Grief Doesn't Keep a Schedule
Somewhere along the way, we picked up the idea that grief runs on a timeline. That there are stages you pass through in order, that a year is about right, that at some point you should be done and back to normal. Almost none of that holds up to how grief actually works, and believing it can make a hard thing harder.
Grief isn't a straight line. It comes in waves, often without warning, set off by a song, a smell, an empty chair, a date on the calendar. You can have a stretch of good days and then get knocked flat by something small. That's not backsliding, and it's not a sign you're doing it wrong. It's the shape grief takes. The well-known stages were never meant to be a checklist you complete on your way to finished. Real grief loops, repeats, and moves at its own pace.

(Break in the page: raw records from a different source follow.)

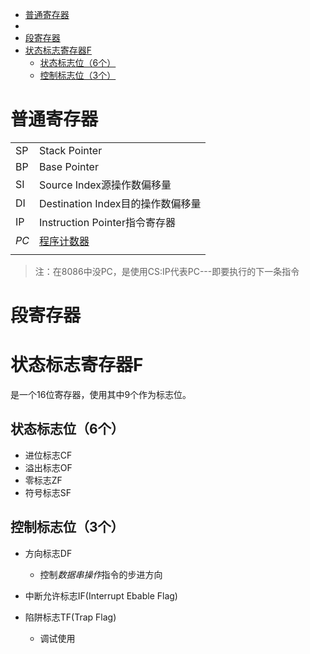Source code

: - [普通寄存器](#%E6%99%AE%E9%80%9A%E5%AF%84%E5%AD%98%E5%99%A8)
- [](#)
- [段寄存器](#%E6%AE%B5%E5%AF%84%E5%AD%98%E5%99%A8)
- [状态标志寄存器F](#%E7%8A%B6%E6%80%81%E6%A0%87%E5%BF%97%E5%AF%84%E5%AD%98%E5%99%A8f)
  - [状态标志位（6个）](#%E7%8A%B6%E6%80%81%E6%A0%87%E5%BF%97%E4%BD%8D6%E4%B8%AA)
  - [控制标志位（3个）](#%E6%8E%A7%E5%88%B6%E6%A0%87%E5%BF%97%E4%BD%8D3%E4%B8%AA)

# 普通寄存器
|      |                                   |
| ---- | --------------------------------- |
| SP   | Stack Pointer                     |
| BP   | Base Pointer                      |
| SI   | Source Index源操作数偏移量        |
| DI   | Destination Index目的操作数偏移量 |
| IP   | Instruction Pointer指令寄存器     |
| *PC* | [程序计数器](#note)               |
|      |                                   |

> 注：<span id = "note">在8086中没PC，是使用CS:IP代表PC---即要执行的下一条指令
# 
# 段寄存器
# 状态标志寄存器F
是一个16位寄存器，使用其中9个作为标志位。

## 状态标志位（6个）
* 进位标志CF
* 溢出标志OF
* 零标志ZF
* 符号标志SF
## 控制标志位（3个）
* 方向标志DF
  * 控制*数据串操作*指令的步进方向
* 中断允许标志IF(Interrupt Ebable Flag)

* 陷阱标志TF(Trap Flag)
  * 调试使用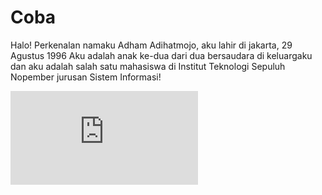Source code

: # Coba
Halo! Perkenalan namaku Adham Adihatmojo, aku lahir di jakarta, 29 Agustus 1996
Aku adalah anak ke-dua dari dua bersaudara di keluargaku dan aku adalah salah satu mahasiswa di Institut Teknologi Sepuluh Nopember jurusan Sistem Informasi!

![alt tag](https://www.facebook.com/photo.php?fbid=1090957634252083&l=68901bac17)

It also isn't only about death. People grieve divorces and breakups, the end of a friendship, a diagnosis that changes the shape of a life, a move away from everything familiar, the slow loss of a parent to illness while they're still here. Any of these can bring real grief, and because they don't always match the version we're taught to recognize, people often move through them without ever giving themselves permission to mourn.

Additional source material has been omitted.